__Goal of the exercise__
Look through the data below. Show each line where the string "اختبار" occurs.

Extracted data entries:
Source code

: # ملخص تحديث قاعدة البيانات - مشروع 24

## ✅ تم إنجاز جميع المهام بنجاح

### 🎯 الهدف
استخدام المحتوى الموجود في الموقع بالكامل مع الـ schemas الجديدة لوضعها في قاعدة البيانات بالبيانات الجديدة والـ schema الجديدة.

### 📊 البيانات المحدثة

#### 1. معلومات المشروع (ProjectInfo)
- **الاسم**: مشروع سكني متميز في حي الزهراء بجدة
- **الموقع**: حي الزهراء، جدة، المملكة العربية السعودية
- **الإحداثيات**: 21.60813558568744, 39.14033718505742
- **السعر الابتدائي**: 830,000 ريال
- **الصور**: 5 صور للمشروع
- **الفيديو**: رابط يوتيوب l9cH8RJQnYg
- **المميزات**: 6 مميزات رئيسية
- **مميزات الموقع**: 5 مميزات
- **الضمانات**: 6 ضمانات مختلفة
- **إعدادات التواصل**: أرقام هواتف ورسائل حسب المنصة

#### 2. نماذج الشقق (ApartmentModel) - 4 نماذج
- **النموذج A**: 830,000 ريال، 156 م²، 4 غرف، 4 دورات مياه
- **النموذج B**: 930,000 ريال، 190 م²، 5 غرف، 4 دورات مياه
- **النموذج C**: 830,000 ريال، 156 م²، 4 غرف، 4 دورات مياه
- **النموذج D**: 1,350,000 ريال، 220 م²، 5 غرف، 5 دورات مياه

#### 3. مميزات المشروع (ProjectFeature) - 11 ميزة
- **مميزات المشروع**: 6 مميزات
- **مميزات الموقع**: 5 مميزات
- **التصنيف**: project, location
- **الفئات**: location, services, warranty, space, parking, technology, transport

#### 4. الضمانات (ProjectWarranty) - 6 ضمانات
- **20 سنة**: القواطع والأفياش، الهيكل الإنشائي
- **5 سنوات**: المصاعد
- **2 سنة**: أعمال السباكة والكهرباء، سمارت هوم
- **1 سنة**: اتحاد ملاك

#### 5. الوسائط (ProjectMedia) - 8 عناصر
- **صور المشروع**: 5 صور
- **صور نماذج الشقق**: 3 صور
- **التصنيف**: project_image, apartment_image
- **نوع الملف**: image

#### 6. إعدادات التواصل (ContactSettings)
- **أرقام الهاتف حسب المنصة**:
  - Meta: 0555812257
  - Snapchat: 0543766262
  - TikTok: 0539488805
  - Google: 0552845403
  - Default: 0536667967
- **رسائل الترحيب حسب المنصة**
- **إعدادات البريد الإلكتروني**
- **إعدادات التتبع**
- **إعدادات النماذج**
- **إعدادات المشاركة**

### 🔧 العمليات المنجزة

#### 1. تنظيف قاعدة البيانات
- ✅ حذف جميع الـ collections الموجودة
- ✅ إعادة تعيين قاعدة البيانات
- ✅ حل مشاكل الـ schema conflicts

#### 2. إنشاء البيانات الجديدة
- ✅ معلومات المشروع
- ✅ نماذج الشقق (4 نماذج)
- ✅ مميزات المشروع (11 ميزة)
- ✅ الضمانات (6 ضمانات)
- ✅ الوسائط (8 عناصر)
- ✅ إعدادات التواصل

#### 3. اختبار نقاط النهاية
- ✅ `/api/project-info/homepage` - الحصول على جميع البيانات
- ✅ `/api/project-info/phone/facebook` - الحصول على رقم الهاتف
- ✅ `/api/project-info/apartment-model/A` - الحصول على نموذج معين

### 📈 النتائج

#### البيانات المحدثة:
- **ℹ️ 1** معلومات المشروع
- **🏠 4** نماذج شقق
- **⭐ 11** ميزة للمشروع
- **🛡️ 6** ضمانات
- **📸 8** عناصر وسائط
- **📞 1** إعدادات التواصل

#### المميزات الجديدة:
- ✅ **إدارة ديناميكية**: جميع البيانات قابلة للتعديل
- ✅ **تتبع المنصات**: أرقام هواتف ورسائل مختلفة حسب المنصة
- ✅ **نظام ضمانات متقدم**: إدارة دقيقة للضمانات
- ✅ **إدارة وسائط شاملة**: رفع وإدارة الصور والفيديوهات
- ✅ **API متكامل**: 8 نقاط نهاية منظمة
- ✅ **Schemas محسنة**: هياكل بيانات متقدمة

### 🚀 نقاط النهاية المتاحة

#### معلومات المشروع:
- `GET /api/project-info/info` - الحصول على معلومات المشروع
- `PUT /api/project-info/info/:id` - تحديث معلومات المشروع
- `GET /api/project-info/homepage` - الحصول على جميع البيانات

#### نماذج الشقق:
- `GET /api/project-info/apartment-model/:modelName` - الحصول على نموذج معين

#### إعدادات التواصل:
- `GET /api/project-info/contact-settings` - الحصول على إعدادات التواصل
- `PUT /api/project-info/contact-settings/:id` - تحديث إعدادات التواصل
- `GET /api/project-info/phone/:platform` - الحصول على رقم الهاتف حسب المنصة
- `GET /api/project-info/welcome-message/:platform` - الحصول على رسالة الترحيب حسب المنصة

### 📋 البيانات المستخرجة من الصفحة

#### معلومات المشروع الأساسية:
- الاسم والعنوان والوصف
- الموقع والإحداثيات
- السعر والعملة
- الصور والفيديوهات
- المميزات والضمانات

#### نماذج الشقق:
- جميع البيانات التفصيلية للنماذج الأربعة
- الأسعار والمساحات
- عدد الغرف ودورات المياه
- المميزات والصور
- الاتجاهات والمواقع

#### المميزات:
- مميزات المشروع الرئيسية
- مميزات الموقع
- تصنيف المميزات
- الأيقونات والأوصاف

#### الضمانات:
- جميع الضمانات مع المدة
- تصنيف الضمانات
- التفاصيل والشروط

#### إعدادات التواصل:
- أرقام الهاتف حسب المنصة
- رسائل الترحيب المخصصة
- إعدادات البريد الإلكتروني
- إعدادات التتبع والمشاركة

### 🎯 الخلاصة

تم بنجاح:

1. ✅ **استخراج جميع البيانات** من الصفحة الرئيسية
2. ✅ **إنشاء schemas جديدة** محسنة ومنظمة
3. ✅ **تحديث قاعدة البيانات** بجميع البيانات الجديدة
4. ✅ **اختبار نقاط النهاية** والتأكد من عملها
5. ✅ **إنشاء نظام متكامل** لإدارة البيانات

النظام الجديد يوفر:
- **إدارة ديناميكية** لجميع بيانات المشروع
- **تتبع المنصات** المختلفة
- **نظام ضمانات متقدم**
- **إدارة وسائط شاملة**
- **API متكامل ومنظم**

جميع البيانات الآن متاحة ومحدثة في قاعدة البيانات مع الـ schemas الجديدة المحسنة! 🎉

__Response to this task__
#### 3. اختبار نقاط النهاية
4. ✅ **اختبار نقاط النهاية** والتأكد من عملها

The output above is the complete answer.